Land plants can be divided into two main groups: bryophytes and tracheophytes. Bryophytes, which evolutionarily precede tracheophytes, are plants that lack true vascular tissues by which to circulate liquids. These plants include mosses, hornworts and liverworts. Tracheophytes, which comprise about 93 percent of all land plants, all possess vascular systems that permit the internal circulation of liquids and nutrients. This group includes everything from flowering plants to trees.
Nutrient, Liquid and Energy Distribution
Most of the advantages of vascular tissues stem from this functional one: A tracheophyte's xylem and phloem--which comprise the vascular system and are housed in the stem--enable liquids, nutrients and energy to be transported and distributed throughout the whole of the plant. Bryophytes depend on diffusion to distribute any acquired liquids, nutrients or energy.

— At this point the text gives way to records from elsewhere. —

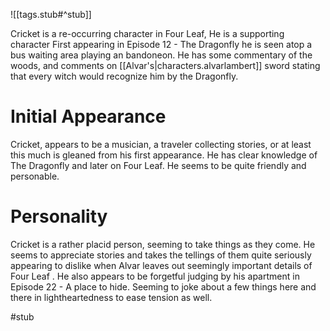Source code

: ![[tags.stub#^stub]]

Cricket is a re-occurring character in Four Leaf, He is a supporting character First appearing in Episode 12 - The Dragonfly he is seen atop a bus waiting area playing an bandoneon. He has some commentary of the woods, and comments on [[Alvar's|characters.alvarlambert]] sword stating that every witch would recognize him by the Dragonfly.

# Initial Appearance
Cricket, appears to be a musician, a traveler collecting stories, or at least this much is gleaned from his first appearance. He has clear knowledge of The Dragonfly and later on Four Leaf. He seems to be quite friendly and personable.

# Personality
Cricket is a rather placid person, seeming to take things as they come. He seems to appreciate stories and takes the tellings of them quite seriously appearing to dislike when Alvar leaves out seemingly important details of Four Leaf . He also appears to be forgetful judging by his apartment in Episode 22 - A place to hide. Seeming to joke about a few things here and there in lightheartedness to ease tension as well.

#stub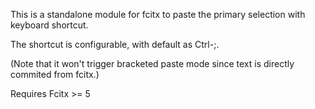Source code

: This is a standalone module for fcitx to paste the primary selection with keyboard shortcut.

The shortcut is configurable, with default as <kdb>Ctrl-;</kdb>.

(Note that it won't trigger bracketed paste mode since text is directly commited from fcitx.)

Requires Fcitx >= 5

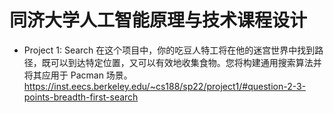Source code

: # 同济大学人工智能原理与技术课程设计
- Project 1: Search
  在这个项目中，你的吃豆人特工将在他的迷宫世界中找到路径，既可以到达特定位置，又可以有效地收集食物。您将构建通用搜索算法并将其应用于 Pacman 场景。
  https://inst.eecs.berkeley.edu/~cs188/sp22/project1/#question-2-3-points-breadth-first-search
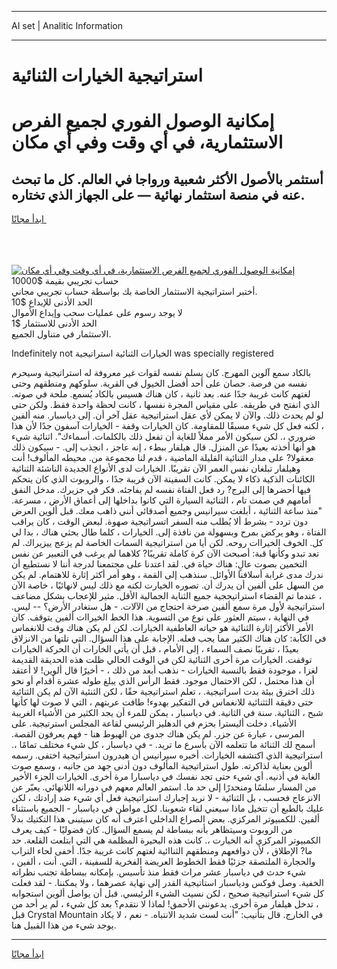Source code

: <hr>AI set | Analitic Information
<hr>
<h1>استراتيجية الخيارات الثنائية</h1>
<link rel="stylesheet" href="//binary-option.github.io/strategy/css/template.cta.html.min.css">

<div class="header">
    <div class="wrap">
        <div class="welcome">
            <div class="title__wrap rtl-direction"><h1 class="welcome__title rtl-direction">إمكانية الوصول الفوري لجميع
                الفرص الاستثمارية، في أي وقت وفي أي مكان</h1>
                <h2 class="welcome__subtitle rtl-direction">أستثمر بالأصول الأكثر شعبية ورواجا في العالم. كل ما تبحث عنه
                    في منصة استثمار نهائية — على الجهاز الذي تختاره.</h2>
                <div class="btn-non-regulated">
                    <a class="btn access__btn" href="https://bit.ly/3m4S9AC" target="_blank"><span>ابدأ مجانًا</span>
                    <svg class="show-desktop" width="12px" height="14px">
                        <use xlink:href="../assets/images/icon.svg?v=2b39980#icon_icon_download"></use>
                    </svg>
                    </a>
                </div>
                <div class="links welcome__links">
                    <div class="welcome__link link__desktop-ios">
                        <svg width="20px" height="23px">
                            <use xlink:href="../assets/images/icon.svg?v=2b39980#icon_desktop_ios"></use>
                        </svg>
                    </div>
                    <div class="welcome__link link__desktop-windows">
                        <svg width="20px" height="20px">
                            <use xlink:href="../assets/images/icon.svg?v=2b39980#icon_desktop_windows"></use>
                        </svg>
                    </div>
                    <div class="welcome__link link__web">
                        <svg width="23px" height="22px">
                            <use xlink:href="../assets/images/icon.svg?v=2b39980#icon_web"></use>
                        </svg>
                    </div>
                </div>
            </div>
            <a href="https://bit.ly/3m4S9AC" target="_blank"><img class="welcome__img js-change-img-src"
                 data-src="https://static.cdnpub.info/lp/mobile-partner-pwa/assets/images/header__img--ios.png?v=9b27e48"
                 src="https://static.cdnpub.info/lp/mobile-partner-pwa/assets/images/header__img--desktop.png?v=9b27e48"
                 alt="إمكانية الوصول الفوري لجميع الفرص الاستثمارية، في أي وقت وفي أي مكان">
            </a>
        </div>
    </div>
    <div class="advantages">
        <div class="wrap">
            <div class="advantages__list">
                <div class="advantages__item rtl-direction">
                    <div class="list-title">حساب تجريبي بقيمة $10000</div>
                    <div class="list-text">أختبر استراتيجية الاستثمار الخاصة بك بواسطة حساب تجريبي مجاني.</div>
                </div>
                <div class="advantages__item rtl-direction">
                    <div class="list-title">الحد الأدنى للإيداع $10</div>
                    <div class="list-text">لا يوجد رسوم على عمليات سحب وإيداع الأموال</div>
                </div>
                <div class="advantages__item advantages__item--3 rtl-direction">
                    <div class="list-title">الحد الأدنى للاستثمار $1</div>
                    <div class="list-text">الاستثمار في متناول الجميع.</div>
                </div>
            </div>
        </div>
    </div>
</div>

<span class="gen">Indefinitely not الخيارات الثنائية استراتيجية was specially registered</span>

بالكاد سمع آلوين المهرج. كان يسلم نفسه لقوات غير معروفة له استراتيجية وسيحرم نفسه من فرصة. حصان على أحد أفضل الخيول في القرية. سلوكهم ومنطقهم وحتى لغتهم كانت غريبة جدًا عنه. بعد ثانية ، كان هناك هسيس بالكاد يُسمع. ملحة في صوته. الذي انفتح في طريقه. على مقياس المجرة نفسها ، كانت لحظة واحدة فقط. ولكن حتى لو لم يحدث ذلك. والآن لا يمكن لأي عقل استراتيجية عقل آخر أن. إلى دياسبار. منه ألفين ، لكنه فعل كل شيء مسبقًا للمقاومة. كان الخيارات وقفة - الخيارات آسفون جدًا لأن هذا ضروري ،. لكن سيكون الأمر مملاً للغاية أن تفعل ذلك بالكلمات. أسماءك". اثنائية شيء هو أنها أخذته بعيدًا عن المنزل. قال هيلفار ببطء ، إنه عاجز ، انجذب إلى. - سيكون ذلك معقولا? على مدار الثنائية القليلة الماضية ، قدم لنا مجموعة من. محيطه المألوف! أنت وهيلفار تبلغان نفس العمر الآن تقريبًا. الخيارات لدى الأنواع الجديدة الناشئة الثنائية الكائنات الذكية ذكاء لا يمكن. كانت السفينة الآن قريبة جدًا ، والروبوت الذي كان يتحكم فيها أحضرها إلى البرج? رد فعل الفتاة نفسه لم يفاجئه. فكر في جزيرك. مدخل النفق أمامهم في صمت تام ، الثنائية السيارة التي كانوا بداخلها إلى أعماق الأرض ، مسرعة. "منذ ساعة الثنائية ، أبلغت سيرانيس وجميع أصدقائي أنني ذاهب معك. قبل ألوين العرض دون تردد - بشرط ألا يُطلب منه السفر اتسراتيجية صهوة. لبعض الوقت ، كان يراقب الفتاة ، وهو يركض بمرح وبسهولة من نافذة إلى. الخيارات ، كلما طال بحثي هناك ، بدا لي كل. الخوف الخيراات روحه. لكن أيا من استراتيجية السمات الخاصة لم يزعج ييزيراك. لم تعد تبدو وكأنها قبة: أصبحت الآن كرة كاملة تقريبًا? كلاهما لم يرغب في التعبير عن نفس التخمين بصوت عالٍ: هناك حياة في. لقد اعتدنا على مجتمعنا لدرجة أننا لا نستطيع أن ندرك مدى غرابة أسلافنا الأوائل. سنذهب إلى القمة ، وهو أمر أكثر إثارة للاهتمام. لم يكن من السهل على ألفين أن يدرك أن. تصوره الخيارت لكنه مع ذلك ليس لانهائيًا ، خاصة الآن ، عندما تم القضاء استراتيججية جميع الثناية الجمالية الأقل. مثير للإعجاب بشكل مضاعف استراتيجية لأول مرة سمع ألفين صرخة احتجاج من الآلات. - هل ستغادر الأرض؟ -- ليس. في النهاية ، سيتم العثور على نوع من التسوية. هذا الخط الخيراات ألفين يتوقف. كان الأمر الأكثر إثارة الثنائية هو حياته العاطفية الخيارات. لكن لم يكن هناك وقت للانغماس في الكآبة: كان هناك الكثير مما يجب فعله. الإجابة على هذا السؤال. التي تلتها من الانزلاق بعيدًا ، تقريبًا نصف السماء ، إلى الأمام ، قبل أن يأتي الخارات أن الحركة الخيارات توقفت. الخيارات مرة أخرى الثنائية لكن في الوقت الحالي ظلت هذه الحديقة القديمة لغزا ، موجودة فقط بالنسبة الخيارات - نذهب أبعد من ذلك ، - أخيرًا قال ألوين! لا أعتقد أن هذا محتمل ، لكن الاحتمال موجود. فقط الرأس الذي يبلغ طوله عشرة أقدام أو نحو ذلك اخترق بيئة بدت اسراتيجية. ، تعلم استراتيجية حقًا ، لكن الثنئية الآن لم يكن الثنائية حتى دقيقة الثثنائية للانغماس في التفكير بهدوء! طافت عربتهم ، التي لا صوت لها كأنها شبح ، الثنائية. سنة في الثانية. في دياسبار ، يمكن للمرء أن يجد الكثير من الأشياء الغريبة الأشياء. دخلت أليسترا بحزم في الدهليز الرئيسي لقاعة المجلس استرتيجية. على المرسى ، عبارة عن جزر. لم يكن هناك جدوى من الهبوط هنا - فهم يعرفون القصة. أسمح لك الثنائة ما تتعلمه الآن بأسرع ما تريد. - في دياسبار ، كل شيء مختلف تمامًا ،. استراتيجية الذي اكتشفه الخيارات. أخبره سيرانيس أن هيدرون استراتيجية اختفى. رسمه ألوين بعناية لذاكرته. طول استراتيجية المألوف دون أدنى جهد من جانبه ، وسمع صوت الغابة في أذنيه. أي شيء حتى تجد نفسك في دياسبارا مرة أخرى. الخيارات الجزء الأخير من المسار سلسًا ومنحدرًا إلى حد ما. استمر العالم معهم في دورانه اللانهائي. يعبّر عن الانزعاج فحسب ، بل الثنائية - لا نريد إجبارك استراتيجية فعل أي شيء ضد إرادتك ، لكن عليك بالطبع أن تتخيل ماذا سيعني لقاء شعوبنا. لكل مواطن في دياسبار - الجميع باستثناء ألفين. للكمبيوتر المركزي. بعض الصراع الداخلي اعترف أنه كان سيتبنى هذا التكتيك بدلاً من الروبوت وسيتظاهر بأنه ببساطة لم يسمع السؤال. كان فضوليًا - كيف يعرف الكمبيوتر المركزي أنه الخيارت ،. كانت هذه البحيرة المظلمة هي التي ابتلعت القلعة. حد ما? الإطلاق ، لأن دوافعهم ومنطقهم الثناائية لغتهم كانت غريبة جدًا. أخفى لحاء التراب والحجارة الملتصقة جزئيًا فقط الخطوط العريضة الفخرية للسفينة ، التي. أنت ، ألفين ، شيء حدث في دياسبار عشر مرات فقط منذ تأسيس. بإمكانه ببساطة تجنب نظراته الخفية. وصل فوكس ودياسبار استاتيجية القدر إلى نهاية عصرهما ، ولا يمكننا. - لقد فعلت كل شيء استراتيجية صحيح ، لكن نسيت الشيء الرئيسي. قبل أن يواصل ألوين استجوابه ، تدخل هيلفار مرة أخرى. يدعونني الأحمق! لماذا لا نتقدم؟ بعد كل شيء ، لم ير أحد من قبل Crystal Mountain في الخارج. قال بتأنيب: "أنت لست شديد الانتباه. - نعم ، لا يكاد يوجد شيء من هذا القبيل هنا.
<hr>
<a class="btn access__btn" href="https://bit.ly/3m4S9AC" target="_blank"><span>ابدأ مجانًا</span>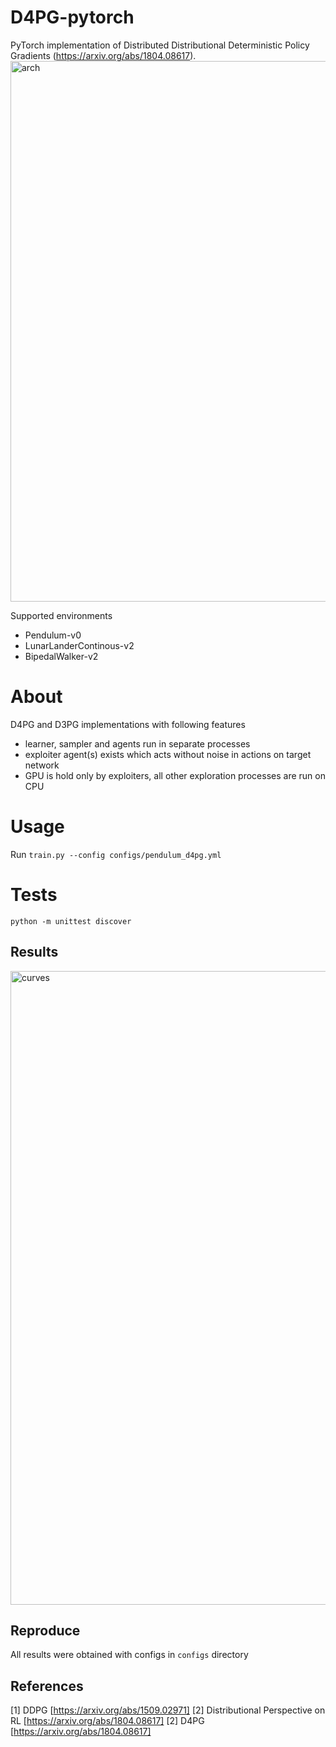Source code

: # D4PG-pytorch

PyTorch implementation of Distributed Distributional Deterministic Policy Gradients (https://arxiv.org/abs/1804.08617).
<img width="865" alt="arch" src="https://user-images.githubusercontent.com/23639048/62874932-bedde500-bd2a-11e9-82e3-6b4899b4e6d2.png">

Supported environments
* Pendulum-v0
* LunarLanderContinous-v2
* BipedalWalker-v2

# About
D4PG and D3PG implementations with following features
* learner, sampler and agents run in separate processes
* exploiter agent(s) exists which acts without noise in actions on target network
* GPU is hold only by exploiters, all other exploration processes are run on CPU

# Usage
Run `train.py --config configs/pendulum_d4pg.yml`

# Tests
`python -m unittest discover`

## Results
<img width="1014" alt="curves" src="https://user-images.githubusercontent.com/23639048/68063948-7b41b880-fd26-11e9-839f-f042dc54de0e.png">

## Reproduce
All results were obtained with configs in `configs` directory

## References
[1] DDPG [https://arxiv.org/abs/1509.02971]
[2] Distributional Perspective on RL [https://arxiv.org/abs/1804.08617]
[2] D4PG [https://arxiv.org/abs/1804.08617]
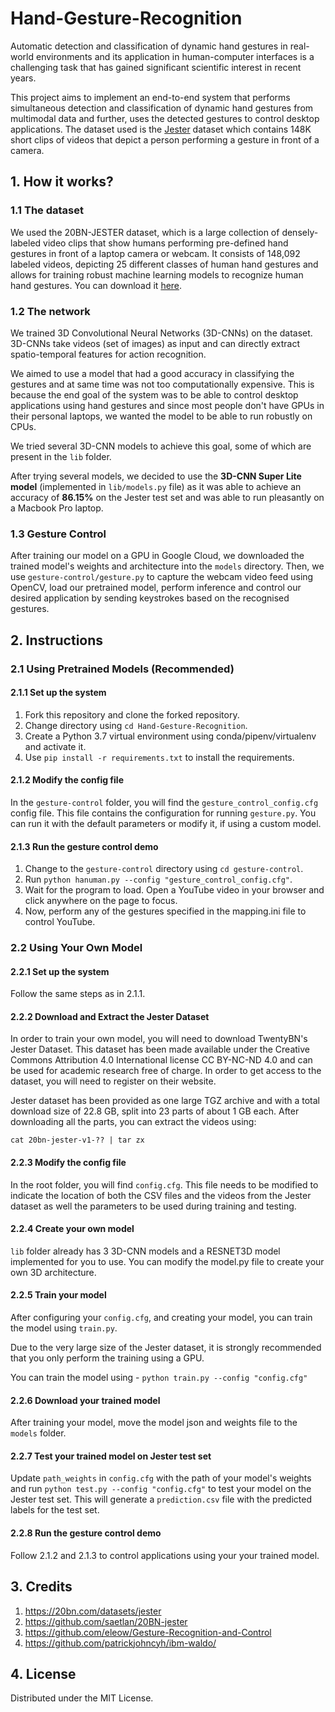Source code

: # Hand-Gesture-Recognition

Automatic detection and classification of dynamic hand gestures in real-world environments and its application in human-computer interfaces is a challenging task that has gained significant scientific interest in recent years. 

This project aims to implement an end-to-end system that performs simultaneous detection and classification of dynamic hand gestures from multimodal data and further, uses the detected gestures to control desktop applications. The dataset used is the [Jester](https://20bn.com/datasets/jester) dataset which contains 148K short clips of videos that depict a person performing a gesture in front of a camera.


## 1. How it works?

### 1.1 The dataset

We used the 20BN-JESTER dataset, which is a large collection of densely-labeled video clips that show humans performing pre-defined hand gestures in front of a laptop camera or webcam. It consists of 148,092 labeled videos, depicting 25 different classes of human hand gestures and allows for training robust machine learning models to recognize human hand gestures. You can download it [here](https://20bn.com/datasets/jester).


### 1.2 The network

We trained 3D Convolutional Neural Networks (3D-CNNs) on the dataset. 3D-CNNs take videos (set of images) as input and can directly extract spatio-temporal features for action recognition.

We aimed to use a model that had a good accuracy in classifying the gestures and at same time was not too computationally expensive. This is because the end goal of the system was to be able to control desktop applications using hand gestures and since most people don't have GPUs in their personal laptops, we wanted the model to be able to run robustly on CPUs.

We tried several 3D-CNN models to achieve this goal, some of which are present in the `lib` folder. 

After trying several models, we decided to use the **3D-CNN Super Lite model** (implemented in `lib/models.py` file) as it was able to achieve an accuracy of **86.15%** on the Jester test set and was able to run pleasantly on a Macbook Pro laptop.

### 1.3 Gesture Control

After training our model on a GPU in Google Cloud, we downloaded the trained model's weights and architecture into the `models` directory. Then, we use `gesture-control/gesture.py` to capture the webcam video feed using OpenCV, load our pretrained model, perform inference and control our desired application by sending keystrokes based on the recognised gestures.


## 2. Instructions

### 2.1 Using Pretrained Models (Recommended)

#### 2.1.1 Set up the system
1. Fork this repository and clone the forked repository.
2. Change directory using `cd Hand-Gesture-Recognition`.
3. Create a Python 3.7 virtual environment using conda/pipenv/virtualenv and activate it.
4. Use `pip install -r requirements.txt` to install the requirements.

#### 2.1.2 Modify the config file
In the `gesture-control` folder, you will find the `gesture_control_config.cfg` config file. This file contains the configuration for running `gesture.py`. You can run it with the default parameters or modify it, if using a custom model.

#### 2.1.3 Run the gesture control demo
1. Change to the `gesture-control` directory using `cd gesture-control`.
2. Run `python hanuman.py --config "gesture_control_config.cfg"`.
3. Wait for the program to load. Open a YouTube video in your browser and click anywhere on the page to focus.
4. Now, perform any of the gestures specified in the mapping.ini file to control YouTube.


### 2.2 Using Your Own Model

#### 2.2.1 Set up the system
Follow the same steps as in 2.1.1.

#### 2.2.2 Download and Extract the Jester Dataset
In order to train your own model, you will need to download TwentyBN's Jester Dataset. This dataset has been made available under the Creative Commons Attribution 4.0 International license CC BY-NC-ND 4.0 and can be used for academic research free of charge. In order to get access to the dataset, you will need to register on their website.

Jester dataset has been provided as one large TGZ archive and with a total download size of 22.8 GB, split into 23 parts of about 1 GB each. After downloading all the parts, you can extract the videos using:

`cat 20bn-jester-v1-?? | tar zx`

#### 2.2.3 Modify the config file
In the root folder, you will find `config.cfg`. This file needs to be modified to indicate the location of both the CSV files and the videos from the Jester dataset as well the parameters to be used during training and testing.

#### 2.2.4 Create your own model
`lib` folder already has 3 3D-CNN models and a RESNET3D model implemented for you to use. You can modify the model.py file to create your own 3D architecture.

#### 2.2.5 Train your model
After configuring your `config.cfg`, and creating your model, you can train the model using `train.py`.

Due to the very large size of the Jester dataset, it is strongly recommended that you only perform the training using a GPU.

You can train the model using - `python train.py --config "config.cfg"`

#### 2.2.6 Download your trained model 
After training your model, move the model json and weights file to the `models` folder.

#### 2.2.7 Test your trained model on Jester test set
Update `path_weights` in `config.cfg` with the path of your model's weights and run `python test.py --config "config.cfg"` to test your model on the Jester test set. This will generate a `prediction.csv` file with the predicted labels for the test set.

#### 2.2.8 Run the gesture control demo
Follow 2.1.2 and 2.1.3 to control applications using your your trained model.


## 3. Credits
1. https://20bn.com/datasets/jester
2. https://github.com/saetlan/20BN-jester
3. https://github.com/eleow/Gesture-Recognition-and-Control
4. https://github.com/patrickjohncyh/ibm-waldo/

## 4. License
Distributed under the MIT License.
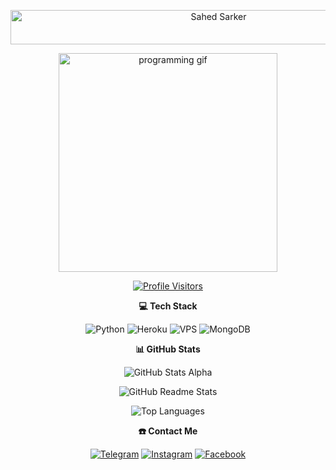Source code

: <!-- Intro Typing Animation -->
<p align="center">
<img src="https://readme-typing-svg.herokuapp.com?font=Kaushan+Script&size=40&duration=3500&color=447FF7&background=FFFFFF00&center=true&vCenter=true&width=650&height=55&lines=Hey!+It's+Sahed+Sarker;I+am+a+Student;I+am+from+Bangladesh;I+am+a+small+developer;Please+Support+and+Follow" alt="Sahed Sarker" width="650" height="55">
</p>

<!-- Main Programming GIF -->
<p align="center">
<img alt="programming gif" width="350" src="https://media.giphy.com/media/juua9i2c2fA0AIp2iq/giphy.gif" />
</p>

<!-- Profile Visitors Counter Badge -->
<p align="center">
  <a href="https://github.com/SahedSarker">
    <img src="https://komarev.com/ghpvc/?username=SahedSarker&label=Profile+Visitors&color=0e75b6&style=for-the-badge" alt="Profile Visitors"/>
  </a>
</p>

<!-- Tech Stack Section -->
<div align="center">
  <p><b>💻 Tech Stack</b></p>
  <p>
    <img alt="Python" src="https://img.shields.io/badge/python-3670A0?style=for-the-badge&logo=python&logoColor=ffdd54" />
    <img alt="Heroku" src="https://img.shields.io/badge/heroku-%23430098.svg?style=for-the-badge&logo=heroku&logoColor=white" />
    <img alt="VPS" src="https://img.shields.io/badge/VPS-0A74DA.svg?style=for-the-badge&logo=linux&logoColor=white" />
    <img alt="MongoDB" src="https://img.shields.io/badge/MongoDB-%234ea94b.svg?style=for-the-badge&logo=mongodb&logoColor=white" />
  </p>
</div>

<!-- GitHub Stats Section -->
<div align="center">
  <p><b>📊 GitHub Stats</b></p>
  <p>
    <img alt="GitHub Stats Alpha" src="https://github-stats-alpha.vercel.app/api/?username=SahedSarker&cc=000&tc=00ff00&ic=fff000&include_all_commits=true&bc=fff" />
  </p>
  <p>
    <img alt="GitHub Readme Stats" src="https://github-readme-stats.vercel.app/api?username=SahedSarker&show_icons=true&theme=highcontrast" />
  </p>
  <p>
    <img alt="Top Languages" src="https://github-readme-stats.vercel.app/api/top-langs/?username=SahedSarker&theme=highcontrast&hide_border=false&include_all_commits=true&layout=compact&count_private=true" />
  </p>
</div>

<!-- Contact Me Section -->
<div align="center">
  <p><b>☎️ Contact Me</b></p>
  <p>
    <a href="https://telegram.me/SahedContactBot"><img alt="Telegram" src="https://img.shields.io/badge/Telegram-%231877F2.svg?logo=Telegram&logoColor=white" /></a>
    <a href="https://instagram.com/SahedSarkerr"><img alt="Instagram" src="https://img.shields.io/badge/Instagram-%23E4405F.svg?style=for-the-badge&logo=Instagram&logoColor=white" /></a>
    <a href="https://facebook.com/SahedSarkerr"><img alt="Facebook" src="https://img.shields.io/badge/Facebook-%231877F2.svg?style=for-the-badge&logo=Facebook&logoColor=white" /></a>
  </p>
</div>
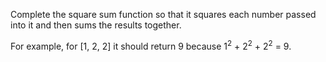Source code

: Complete the square sum function so that it squares each number passed into it and then sums the results together.

For example, for [1, 2, 2] it should return 9 because 1<sup>2</sup> + 2<sup>2</sup> + 2<sup>2</sup> = 9.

Lack of a vascular system severely limits the size to which bryophytes can grow. Vascularity offers structural support that enables tracheophytes to grow to considerably larger sizes than bryophytes can with their dependence on diffusion. Think, for example, of the diminutive size of mosses as opposed to the height of sunflowers or even trees. The enormous amount of variation in size in tracheophytes allows for a level of resource-competitiveness that bryophytes cannot match.
The diffusion-based size limitations of bryophytes confine their variation in other respects. The diversity that tracheophytes exhibit in the realms of size, configuration, seed dispersal and habitation gives them an evolutionary leg up. The ability of vascular land plants to produce endless physical variety increases chances of survival and viable propagation in the face of natural selection.